:: THE TASK ::
Look through the entries below and extract exactly the lines from the one containing "according to the" through the one containing "allocated. For example, kubectl", ends included.

** TASK INPUTS follows **

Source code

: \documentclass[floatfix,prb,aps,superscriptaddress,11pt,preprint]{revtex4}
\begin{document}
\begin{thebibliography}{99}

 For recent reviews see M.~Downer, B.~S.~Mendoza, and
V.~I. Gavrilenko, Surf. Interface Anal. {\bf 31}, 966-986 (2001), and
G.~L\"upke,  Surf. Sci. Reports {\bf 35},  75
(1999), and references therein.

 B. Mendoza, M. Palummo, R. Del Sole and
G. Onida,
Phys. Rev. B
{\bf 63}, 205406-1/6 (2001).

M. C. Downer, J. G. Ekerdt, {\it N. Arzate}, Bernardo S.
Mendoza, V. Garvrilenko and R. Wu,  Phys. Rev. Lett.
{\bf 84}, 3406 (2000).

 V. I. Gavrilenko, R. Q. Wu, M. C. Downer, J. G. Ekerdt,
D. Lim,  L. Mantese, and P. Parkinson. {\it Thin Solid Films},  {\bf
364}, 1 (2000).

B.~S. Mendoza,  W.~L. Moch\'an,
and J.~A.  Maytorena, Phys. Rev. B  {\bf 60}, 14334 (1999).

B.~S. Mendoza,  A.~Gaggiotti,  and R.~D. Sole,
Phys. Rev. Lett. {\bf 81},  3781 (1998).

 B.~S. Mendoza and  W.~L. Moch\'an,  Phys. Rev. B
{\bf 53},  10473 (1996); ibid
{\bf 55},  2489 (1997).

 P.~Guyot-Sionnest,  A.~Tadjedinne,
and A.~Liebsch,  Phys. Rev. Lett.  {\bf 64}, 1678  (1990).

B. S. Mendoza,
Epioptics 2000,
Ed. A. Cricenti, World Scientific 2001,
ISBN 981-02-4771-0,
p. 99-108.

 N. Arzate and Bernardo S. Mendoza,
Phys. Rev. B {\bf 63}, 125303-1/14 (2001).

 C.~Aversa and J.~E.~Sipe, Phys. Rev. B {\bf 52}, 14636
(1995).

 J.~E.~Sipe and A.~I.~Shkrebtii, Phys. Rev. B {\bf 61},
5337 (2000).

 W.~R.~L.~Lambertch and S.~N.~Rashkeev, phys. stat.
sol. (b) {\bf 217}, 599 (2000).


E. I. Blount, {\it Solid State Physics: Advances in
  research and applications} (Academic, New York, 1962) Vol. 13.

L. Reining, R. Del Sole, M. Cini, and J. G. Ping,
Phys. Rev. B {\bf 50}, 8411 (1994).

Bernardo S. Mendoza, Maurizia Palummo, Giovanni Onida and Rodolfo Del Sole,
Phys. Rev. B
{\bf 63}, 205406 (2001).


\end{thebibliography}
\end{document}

** End of TASK INPUTS **
** TASK INPUTS follows **

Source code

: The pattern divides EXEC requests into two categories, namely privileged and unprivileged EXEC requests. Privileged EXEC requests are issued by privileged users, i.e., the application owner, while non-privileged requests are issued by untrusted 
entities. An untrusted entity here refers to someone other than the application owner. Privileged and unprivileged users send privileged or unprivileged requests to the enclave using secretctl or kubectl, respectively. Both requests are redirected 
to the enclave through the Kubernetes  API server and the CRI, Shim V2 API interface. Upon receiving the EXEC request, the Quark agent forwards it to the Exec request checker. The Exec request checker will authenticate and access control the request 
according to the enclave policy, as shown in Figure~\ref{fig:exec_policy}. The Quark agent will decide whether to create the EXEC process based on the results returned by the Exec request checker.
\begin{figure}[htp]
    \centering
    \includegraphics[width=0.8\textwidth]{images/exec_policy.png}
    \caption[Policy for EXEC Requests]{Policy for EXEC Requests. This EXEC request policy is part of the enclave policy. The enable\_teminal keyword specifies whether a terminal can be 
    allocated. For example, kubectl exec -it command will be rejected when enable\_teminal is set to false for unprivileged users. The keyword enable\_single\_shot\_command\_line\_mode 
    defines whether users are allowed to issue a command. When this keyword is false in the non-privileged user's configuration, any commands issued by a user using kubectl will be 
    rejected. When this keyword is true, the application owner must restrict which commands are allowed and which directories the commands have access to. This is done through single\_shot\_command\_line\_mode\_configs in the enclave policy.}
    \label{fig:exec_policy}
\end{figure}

** End of TASK INPUTS **

:: RESPONSE FOR THIS EXERCISE ::
according to the enclave policy, as shown in Figure~\ref{fig:exec_policy}. The Quark agent will decide whether to create the EXEC process based on the results returned by the Exec request checker.
\begin{figure}[htp]
    \centering
    \includegraphics[width=0.8\textwidth]{images/exec_policy.png}
    \caption[Policy for EXEC Requests]{Policy for EXEC Requests. This EXEC request policy is part of the enclave policy. The enable\_teminal keyword specifies whether a terminal can be 
    allocated. For example, kubectl exec -it command will be rejected when enable\_teminal is set to false for unprivileged users. The keyword enable\_single\_shot\_command\_line\_mode 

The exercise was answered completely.